Most don’t like to touch on the subject. Your last day on earth, however scary is an appropriate topic worthy of introspection. It’s a reinforcement of how short life is and how we should be spending time more carefully.
If tomorrow were my last day on earth, I guess I would be grateful for the heads up. I would freak out first. But I would run to my kids and never leave their sides. It would be a day of conflict of internal turmoil. I would hold them till they complained they couldn’t breathe and drench them with my kisses. The gratefulness of my heart would battle the selfishness in my mind over the loss of the things I would miss out on.
I would tell them “I love you” so many times it would make them sick of hearing it. I’d do as much as I could to make sure they knew there was no doubt how I loved them as they grew in the years to come, and that everything I did for them, everything from rocking them to fighting for them in court, was only a drop in a bucket to what I would do for them all over again. I’d apologize for the times I lost my temper and the times I let them down as a dad. I’d apologize for the things I never did and never would do. The only one to leave any reminders of myself will be me, if tomorrow were my last on earth.

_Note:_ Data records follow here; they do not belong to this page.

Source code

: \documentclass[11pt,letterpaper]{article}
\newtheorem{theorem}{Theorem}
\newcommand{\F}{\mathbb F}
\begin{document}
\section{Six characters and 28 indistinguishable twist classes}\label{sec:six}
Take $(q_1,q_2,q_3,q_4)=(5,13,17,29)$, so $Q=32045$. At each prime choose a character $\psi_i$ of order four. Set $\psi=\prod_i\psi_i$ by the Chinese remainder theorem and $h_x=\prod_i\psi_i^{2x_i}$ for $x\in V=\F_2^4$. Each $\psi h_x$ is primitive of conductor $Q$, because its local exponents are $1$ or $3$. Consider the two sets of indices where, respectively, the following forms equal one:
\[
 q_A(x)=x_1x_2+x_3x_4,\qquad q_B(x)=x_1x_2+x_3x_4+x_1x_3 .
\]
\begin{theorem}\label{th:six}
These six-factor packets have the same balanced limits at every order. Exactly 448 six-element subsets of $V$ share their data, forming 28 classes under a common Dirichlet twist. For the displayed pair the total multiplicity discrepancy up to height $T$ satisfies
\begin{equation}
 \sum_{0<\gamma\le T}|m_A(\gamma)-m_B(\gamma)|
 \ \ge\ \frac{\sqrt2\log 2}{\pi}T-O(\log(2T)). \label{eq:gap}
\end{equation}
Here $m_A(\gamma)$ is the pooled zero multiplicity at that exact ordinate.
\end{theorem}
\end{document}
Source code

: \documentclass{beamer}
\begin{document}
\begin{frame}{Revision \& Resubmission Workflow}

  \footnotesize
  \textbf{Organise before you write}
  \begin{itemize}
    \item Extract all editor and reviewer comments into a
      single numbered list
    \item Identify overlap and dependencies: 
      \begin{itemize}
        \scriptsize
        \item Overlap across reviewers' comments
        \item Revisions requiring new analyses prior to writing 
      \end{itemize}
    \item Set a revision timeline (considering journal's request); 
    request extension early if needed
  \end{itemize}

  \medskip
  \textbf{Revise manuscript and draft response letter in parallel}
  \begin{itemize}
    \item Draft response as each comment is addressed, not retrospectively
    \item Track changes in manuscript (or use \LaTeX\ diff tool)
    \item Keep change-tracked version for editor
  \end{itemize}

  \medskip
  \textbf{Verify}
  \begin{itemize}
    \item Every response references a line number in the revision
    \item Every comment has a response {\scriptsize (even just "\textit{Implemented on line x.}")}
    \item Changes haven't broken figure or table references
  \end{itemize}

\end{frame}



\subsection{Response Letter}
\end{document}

If I don’t get my wish, I would want to leave a legacy of sorts for all my kids and my wife. I would want them to know what my biggest regret and mistakes were so they could avoid them or at least choose carefully the ones they just had to experience for themselves. I’ve made far too many not to learn by.
I would tell them to put their loved ones first. That a true leader is one who self-sacrifices themselves. Live as if every day was their own last day on earth if they can, but responsibly. I would tell them if that if you get married, marry your best friend, but only if you are their best friend. Lust is overrated (and now I see so is dusting).
I would tell all my kids not to listen to grownups who try to tell them to major in something practical in college. But even college is overrated. Instead keep searching for what makes you happy and fulfills you and don’t ever settle for less. Don’t ever be someone’s doormat, but do be other’s stepping stool. Lift others up. Find small ways to appreciate your surroundings, no matter how annoying some people are. You never know what they have been or are going through. They may be masking a deeper hurt than you yourself bear.
If tomorrow were my last day on earth, I would tell them when you find yourself having a family, don’t let anyone tell you how you should or shouldn’t feel about your own children or how you should feel about anything; especially in your own marriage. Have faith in yourself. You will fail. I have and continue to. But I get back up.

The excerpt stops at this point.